(Saved entries)
════
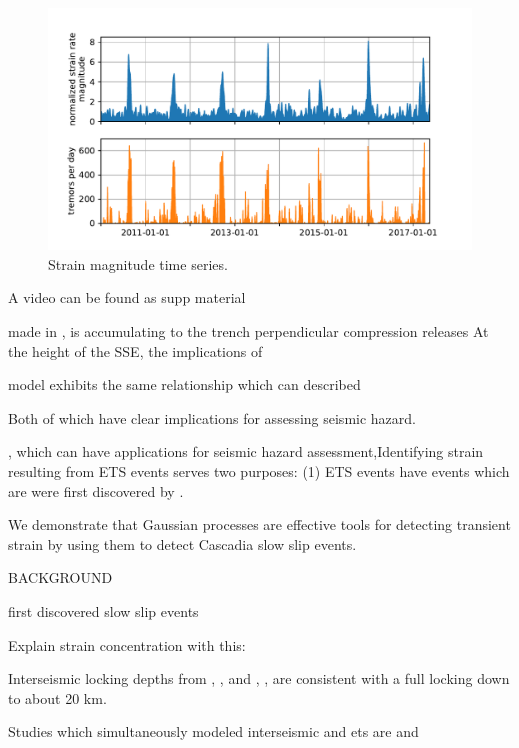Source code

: \documentclass[10pt,a4paper]{article}
\begin{document}
\begin{figure}
\includegraphics{figures/strain_ts/mag-ts.pdf}
\caption{Strain magnitude time series.}   
\label{fig:StrainMag}
\end{figure}

A video can be found as supp material 

made in ,  is accumulating to the trench perpendicular compression releases At the height of the SSE, the implications of    
  
model exhibits the same relationship  which can described  


Both of which have clear implications for assessing seismic hazard.

, which can have applications for seismic hazard assessment,Identifying strain resulting from ETS events serves two purposes: (1) ETS events have  events which are  were first discovered by \citet{Dragert2001}.   


We demonstrate that Gaussian processes are effective tools for detecting transient strain by using them to detect Cascadia slow slip events.  

BACKGROUND

\citet{Dragert2001} first discovered slow slip events

Explain strain concentration with this:

 
Interseismic locking depths from \citet{Fluck1997}, \citet{Murray2000}, \citet{McCaffrey2007} and \citet{McCaffrey2013}, \citet{Burgette2009}, \citet{schmalzle2014} are consistent with a full locking down to about 20 km.

Studies which simultaneously modeled interseismic and ets are \citet{Holtkamp2010} and \citet{schmalzle2014}
\end{document}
════
**Required action**
Check each line of the entries above, and show every one holding the word "slow".

**Finished exercise**
We demonstrate that Gaussian processes are effective tools for detecting transient strain by using them to detect Cascadia slow slip events.  
\citet{Dragert2001} first discovered slow slip events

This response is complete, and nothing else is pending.